Summary of Product Characteristics Updated 12-Aug-2020 | Rosemont Pharmaceuticals Limited
Cimetidine 200mg/5ml Oral Solution
Excipient(s) with known effect:
Methyl parahydroxybenzoate (E218) 6mg/5ml
Propyl parahydroxybenzoate (E216) 1.5mg/5ml
Propylene glycol (E1520) 500mg/5ml
Liquid maltitol (E965) 2500mg/5ml
Sorbitol (E420) 200mg/5ml
Sunset yellow (E110) 0.05mg/5ml
For excipients see 6.1.
Clear yellow/orange colour with odour of peppermint and peach
Cimetidine is a histamine H2-receptor antagonist which rapidly inhibits both basal and stimulated gastric secretion of acid and reduces pepsin output.
Cimetidine is indicated in the treatment of duodenal and benign gastric ulceration, including that associated with non-steroidal anti-inflammatory agents, recurrent and stomal ulceration, oesophageal reflux disease and other conditions where reduction of gastric acid by cimetidine has been shown to be beneficial: persistent, dyspeptic symptoms with or without ulceration, particularly meal-related upper abdominal pain, including such symptoms associated with non-steroidal anti-inflammatory agents; the prophylaxis of gastro-intestinal haemorrhage from stress ulceration in seriously ill patients; before general anaesthesia in patients thought to be at risk of acid aspiration (Mendelson's) syndrome, particularly obstetric patients during labour; to reduce malabsorption and fluid loss in the short bowel syndrome; and in pancreatic insufficiency to reduce degradation of enzyme supplements. Cimetidine is also recommended in the management of the Zollinger-Ellison syndrome.

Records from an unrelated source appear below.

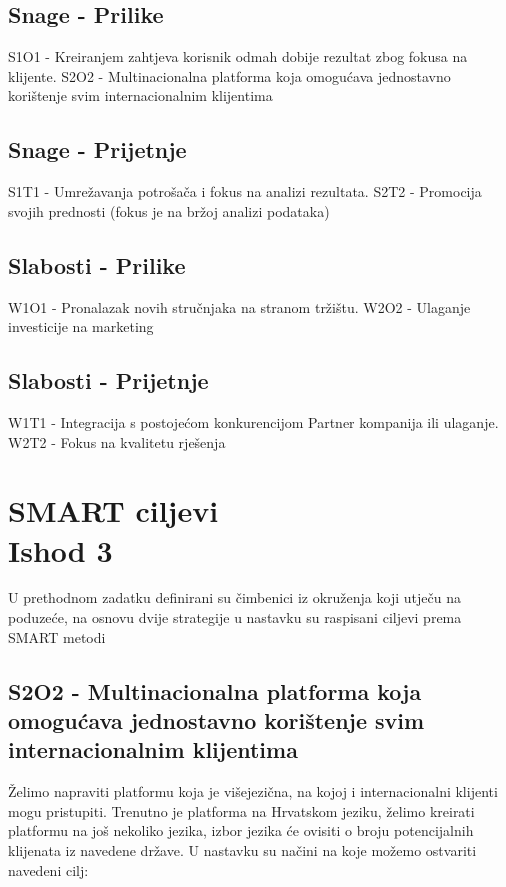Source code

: \documentclass[a4paper]{article}
\begin{document}
	\subsection{Snage - Prilike}
	
	S1O1 - Kreiranjem zahtjeva korisnik odmah dobije rezultat zbog fokusa na klijente. S2O2 - Multinacionalna platforma koja omogućava jednostavno korištenje svim internacionalnim klijentima

	\subsection{Snage - Prijetnje}

	S1T1 - Umrežavanja potrošača i fokus na analizi rezultata. S2T2 -  Promocija svojih prednosti (fokus je na bržoj analizi podataka)
	
	\subsection{Slabosti - Prilike}

	W1O1 - Pronalazak novih stručnjaka na stranom tržištu. W2O2 - Ulaganje investicije na marketing
	
	\subsection{Slabosti - Prijetnje}

	W1T1 - Integracija s postojećom konkurencijom Partner kompanija ili ulaganje. W2T2 - Fokus na kvalitetu rješenja 

\clearpage

\section[Section Title. Section Subtitle]{SMART ciljevi\\ {\small Ishod 3}}
	U prethodnom zadatku definirani su čimbenici iz okruženja koji utječu na poduzeće, na osnovu dvije strategije u nastavku su raspisani ciljevi prema SMART metodi
	
	\subsection{S2O2 - Multinacionalna platforma koja omogućava jednostavno korištenje svim internacionalnim klijentima}
	Želimo napraviti platformu koja je višejezična, na kojoj i internacionalni klijenti mogu pristupiti. Trenutno je platforma na Hrvatskom jeziku, želimo kreirati platformu na još nekoliko jezika, izbor jezika će ovisiti o broju potencijalnih klijenata iz navedene države. U nastavku su načini na koje možemo ostvariti navedeni cilj:
	
\end{document}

For oral administration only.
The total daily dose should not exceed 2.4g. Dosage should be reduced in patients with impaired renal function (see Special warnings and precautions for use)
Adults: For patients with duodenal or benign gastric ulceration, a single daily dose of 800mg at bedtime is recommended. Otherwise the usual dosage is 400mg twice a day with breakfast and at bedtime. Other effective regimens are 200mg three times a day with meals and 400mg at bedtime (1.0g/day) and, if inadequate, 400mg four times a day (1.6g/day) also with meals and at bedtime.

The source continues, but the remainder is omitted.